## [WHAT YOU WILL DO]
Your answer must be a single number: how many lines in the records include the word "Approach".

Items listed in a dataset:
- Opening Delimiter -
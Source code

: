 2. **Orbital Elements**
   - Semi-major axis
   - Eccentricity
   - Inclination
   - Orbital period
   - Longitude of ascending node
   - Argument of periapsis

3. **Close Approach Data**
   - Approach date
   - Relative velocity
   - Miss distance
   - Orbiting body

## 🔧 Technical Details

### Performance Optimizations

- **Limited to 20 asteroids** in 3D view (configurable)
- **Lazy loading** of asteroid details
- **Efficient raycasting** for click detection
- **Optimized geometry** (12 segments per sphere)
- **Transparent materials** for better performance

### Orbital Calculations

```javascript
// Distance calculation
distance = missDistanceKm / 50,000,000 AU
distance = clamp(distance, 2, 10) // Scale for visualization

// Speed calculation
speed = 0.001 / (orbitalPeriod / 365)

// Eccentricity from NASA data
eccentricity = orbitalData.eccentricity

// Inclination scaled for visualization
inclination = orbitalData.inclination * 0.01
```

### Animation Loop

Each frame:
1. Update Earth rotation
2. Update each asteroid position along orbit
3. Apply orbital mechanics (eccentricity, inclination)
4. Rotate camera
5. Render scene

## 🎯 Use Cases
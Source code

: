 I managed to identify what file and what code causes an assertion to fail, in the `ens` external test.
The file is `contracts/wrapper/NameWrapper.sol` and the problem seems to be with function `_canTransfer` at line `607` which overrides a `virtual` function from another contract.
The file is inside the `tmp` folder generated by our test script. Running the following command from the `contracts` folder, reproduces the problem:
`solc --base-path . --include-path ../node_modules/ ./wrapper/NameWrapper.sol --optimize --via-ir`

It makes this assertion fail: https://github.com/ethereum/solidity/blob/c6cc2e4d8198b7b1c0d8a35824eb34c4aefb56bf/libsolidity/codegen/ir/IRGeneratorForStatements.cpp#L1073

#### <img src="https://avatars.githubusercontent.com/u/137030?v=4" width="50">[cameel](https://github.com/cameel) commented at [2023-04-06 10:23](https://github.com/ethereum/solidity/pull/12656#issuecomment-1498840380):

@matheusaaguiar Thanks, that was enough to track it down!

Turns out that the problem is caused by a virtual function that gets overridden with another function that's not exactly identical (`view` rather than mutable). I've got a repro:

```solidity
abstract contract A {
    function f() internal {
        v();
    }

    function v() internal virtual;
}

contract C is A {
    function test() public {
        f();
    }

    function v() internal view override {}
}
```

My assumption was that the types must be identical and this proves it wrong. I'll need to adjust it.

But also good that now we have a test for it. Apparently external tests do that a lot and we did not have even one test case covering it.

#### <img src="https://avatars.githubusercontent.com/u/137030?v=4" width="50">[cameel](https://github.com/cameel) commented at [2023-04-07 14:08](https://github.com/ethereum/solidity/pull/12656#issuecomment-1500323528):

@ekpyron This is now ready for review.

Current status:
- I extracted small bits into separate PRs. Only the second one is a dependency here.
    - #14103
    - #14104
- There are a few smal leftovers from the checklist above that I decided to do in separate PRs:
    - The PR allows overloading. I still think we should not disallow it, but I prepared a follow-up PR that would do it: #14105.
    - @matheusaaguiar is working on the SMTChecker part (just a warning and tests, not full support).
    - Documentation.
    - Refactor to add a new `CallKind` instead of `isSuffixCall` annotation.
- Closing Delimiter -
## [SOLUTION]
2